Plane jokes
What does the plane that hit the Twin Towers and milk have in common?
My dad went to get both and never came back.
"September 11th plane driving classes for free."
If a chicken flies into the plane and the plane crashes, whose fault is it?
A: The driver's. Chickens can't fly.
What was the weather forecast when the planes hit the World Trade Center? Partly cloudy with scattered passengers!
How do flat-earthers travel?
On a plane.
Memes
What do you call an LGBTQ+ plane?
A biplane.
What do you call plane crash victims?
Down to earth people.
Time flies by, doesn’t it?
But the plane in 9/11 didn’t.
South Tower: Man, that was da bomb.
North Tower: No, that was da plane.
What is the similarity between math and buildings?
Two parallel lines can be intersected by a plane.
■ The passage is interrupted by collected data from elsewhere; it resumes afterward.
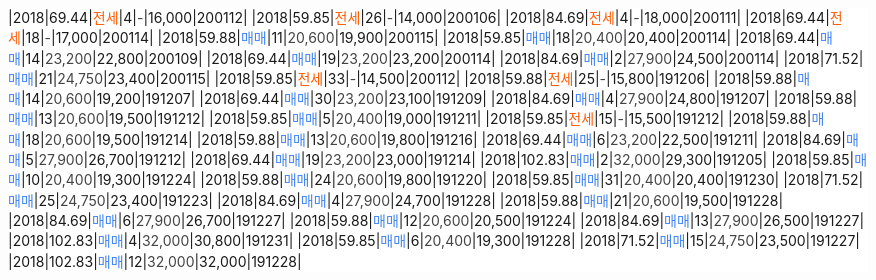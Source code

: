 |2018|69.44|<span style="color:#ff5a00">전세</span>|4|<span style="color:#444444">-</span>|16,000|200112|
|2018|59.85|<span style="color:#ff5a00">전세</span>|26|<span style="color:#444444">-</span>|14,000|200106|
|2018|84.69|<span style="color:#ff5a00">전세</span>|4|<span style="color:#444444">-</span>|18,000|200111|
|2018|69.44|<span style="color:#ff5a00">전세</span>|18|<span style="color:#444444">-</span>|17,000|200114|
|2018|59.88|<span style="color:#4285f3">매매</span>|11|<span style="color:#444444">20,600</span>|19,900|200115|
|2018|59.85|<span style="color:#4285f3">매매</span>|18|<span style="color:#444444">20,400</span>|20,400|200114|
|2018|69.44|<span style="color:#4285f3">매매</span>|14|<span style="color:#444444">23,200</span>|22,800|200109|
|2018|69.44|<span style="color:#4285f3">매매</span>|19|<span style="color:#444444">23,200</span>|23,200|200114|
|2018|84.69|<span style="color:#4285f3">매매</span>|2|<span style="color:#444444">27,900</span>|24,500|200114|
|2018|71.52|<span style="color:#4285f3">매매</span>|21|<span style="color:#444444">24,750</span>|23,400|200115|
|2018|59.85|<span style="color:#ff5a00">전세</span>|33|<span style="color:#444444">-</span>|14,500|200112|
|2018|59.88|<span style="color:#ff5a00">전세</span>|25|<span style="color:#444444">-</span>|15,800|191206|
|2018|59.88|<span style="color:#4285f3">매매</span>|14|<span style="color:#444444">20,600</span>|19,200|191207|
|2018|69.44|<span style="color:#4285f3">매매</span>|30|<span style="color:#444444">23,200</span>|23,100|191209|
|2018|84.69|<span style="color:#4285f3">매매</span>|4|<span style="color:#444444">27,900</span>|24,800|191207|
|2018|59.88|<span style="color:#4285f3">매매</span>|13|<span style="color:#444444">20,600</span>|19,500|191212|
|2018|59.85|<span style="color:#4285f3">매매</span>|5|<span style="color:#444444">20,400</span>|19,000|191211|
|2018|59.85|<span style="color:#ff5a00">전세</span>|15|<span style="color:#444444">-</span>|15,500|191212|
|2018|59.88|<span style="color:#4285f3">매매</span>|18|<span style="color:#444444">20,600</span>|19,500|191214|
|2018|59.88|<span style="color:#4285f3">매매</span>|13|<span style="color:#444444">20,600</span>|19,800|191216|
|2018|69.44|<span style="color:#4285f3">매매</span>|6|<span style="color:#444444">23,200</span>|22,500|191211|
|2018|84.69|<span style="color:#4285f3">매매</span>|5|<span style="color:#444444">27,900</span>|26,700|191212|
|2018|69.44|<span style="color:#4285f3">매매</span>|19|<span style="color:#444444">23,200</span>|23,000|191214|
|2018|102.83|<span style="color:#4285f3">매매</span>|2|<span style="color:#444444">32,000</span>|29,300|191205|
|2018|59.85|<span style="color:#4285f3">매매</span>|10|<span style="color:#444444">20,400</span>|19,300|191224|
|2018|59.88|<span style="color:#4285f3">매매</span>|24|<span style="color:#444444">20,600</span>|19,800|191220|
|2018|59.85|<span style="color:#4285f3">매매</span>|31|<span style="color:#444444">20,400</span>|20,400|191230|
|2018|71.52|<span style="color:#4285f3">매매</span>|25|<span style="color:#444444">24,750</span>|23,400|191223|
|2018|84.69|<span style="color:#4285f3">매매</span>|4|<span style="color:#444444">27,900</span>|24,700|191228|
|2018|59.88|<span style="color:#4285f3">매매</span>|21|<span style="color:#444444">20,600</span>|19,500|191228|
|2018|84.69|<span style="color:#4285f3">매매</span>|6|<span style="color:#444444">27,900</span>|26,700|191227|
|2018|59.88|<span style="color:#4285f3">매매</span>|12|<span style="color:#444444">20,600</span>|20,500|191224|
|2018|84.69|<span style="color:#4285f3">매매</span>|13|<span style="color:#444444">27,900</span>|26,500|191227|
|2018|102.83|<span style="color:#4285f3">매매</span>|4|<span style="color:#444444">32,000</span>|30,800|191231|
|2018|59.85|<span style="color:#4285f3">매매</span>|6|<span style="color:#444444">20,400</span>|19,300|191228|
|2018|71.52|<span style="color:#4285f3">매매</span>|15|<span style="color:#444444">24,750</span>|23,500|191227|
|2018|102.83|<span style="color:#4285f3">매매</span>|12|<span style="color:#444444">32,000</span>|32,000|191228|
(The plane) we can’t go over it, we can’t go under it. Oh no, we have to go through it.
What did one twin say to the other?
"Watch out for the plane!"
The Twin Towers ordered 3 tacos.
One was just a plane tortilla.
The other one was also just a plane tortilla.
And the third one went to the wrong address.
What did the passengers of the plane say when they saw the airplane strip? Nothing, because it was not an airplane strip, but a tower.
Why did the plane crash in the ocean? Because the pilot saw steward Undercut!
I wonder why the plane got bigger and bigger, then it hit me.
Once my twin brother died from a plane crash. His last words were, "If it's a bomb, I'll give it a 9/11."
The north tower wanted some salted fries at Burger King.
They were plane as usual.
Why did the planes crash into the Twin Towers?
Women were flying the plane.
A hired gun gets on a private plane to his next contract. Halfway through the trip, he notices the plane rapidly losing altitude. So he opens that back of the plane and starts tossing out everything he doesn't need: grenades, guns, ammo—unless it was bolted down, it went out. He stopped throwing things out when the plane started to regain altitude.
When the plane lands, he sees some kids giggling on the side of the road. "What's so funny?" he asks.
"Daddy farted and the house blew up," said a singed little boy.